- **The data**
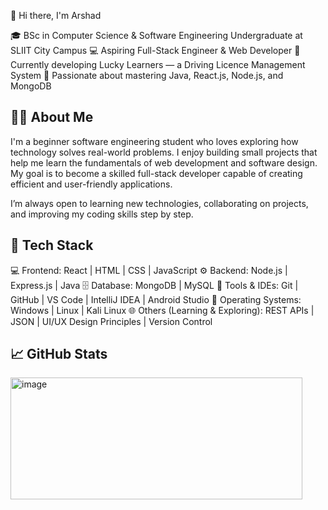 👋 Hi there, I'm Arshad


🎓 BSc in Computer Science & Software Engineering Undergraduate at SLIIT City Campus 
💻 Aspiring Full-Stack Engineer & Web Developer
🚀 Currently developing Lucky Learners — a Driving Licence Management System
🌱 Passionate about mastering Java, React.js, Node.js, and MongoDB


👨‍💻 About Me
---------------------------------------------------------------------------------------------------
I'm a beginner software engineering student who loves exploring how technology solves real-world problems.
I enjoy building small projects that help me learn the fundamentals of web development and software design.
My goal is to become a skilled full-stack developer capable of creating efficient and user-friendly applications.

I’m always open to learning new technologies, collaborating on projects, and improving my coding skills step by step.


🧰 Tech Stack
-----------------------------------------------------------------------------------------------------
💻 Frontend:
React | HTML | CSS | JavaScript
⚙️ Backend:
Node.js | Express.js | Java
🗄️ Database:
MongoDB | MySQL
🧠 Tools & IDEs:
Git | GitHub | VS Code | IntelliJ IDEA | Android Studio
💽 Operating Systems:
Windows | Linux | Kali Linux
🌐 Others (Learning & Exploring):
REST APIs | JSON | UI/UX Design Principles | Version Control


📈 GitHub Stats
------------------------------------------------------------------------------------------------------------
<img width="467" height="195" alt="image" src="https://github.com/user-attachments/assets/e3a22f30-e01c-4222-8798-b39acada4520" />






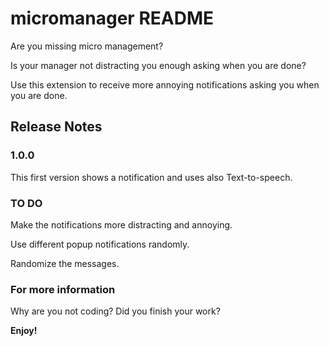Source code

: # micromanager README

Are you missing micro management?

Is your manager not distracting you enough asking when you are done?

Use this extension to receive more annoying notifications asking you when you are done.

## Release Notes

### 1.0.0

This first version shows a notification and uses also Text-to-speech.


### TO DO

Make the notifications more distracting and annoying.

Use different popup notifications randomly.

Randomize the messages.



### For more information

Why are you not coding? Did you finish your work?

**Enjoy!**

- **Aim of the task**
If a line in the material above contains the word "notifications", copy it.

- **Solution to this problem**
Use this extension to receive more annoying notifications asking you when you are done.
Make the notifications more distracting and annoying.
Use different popup notifications randomly.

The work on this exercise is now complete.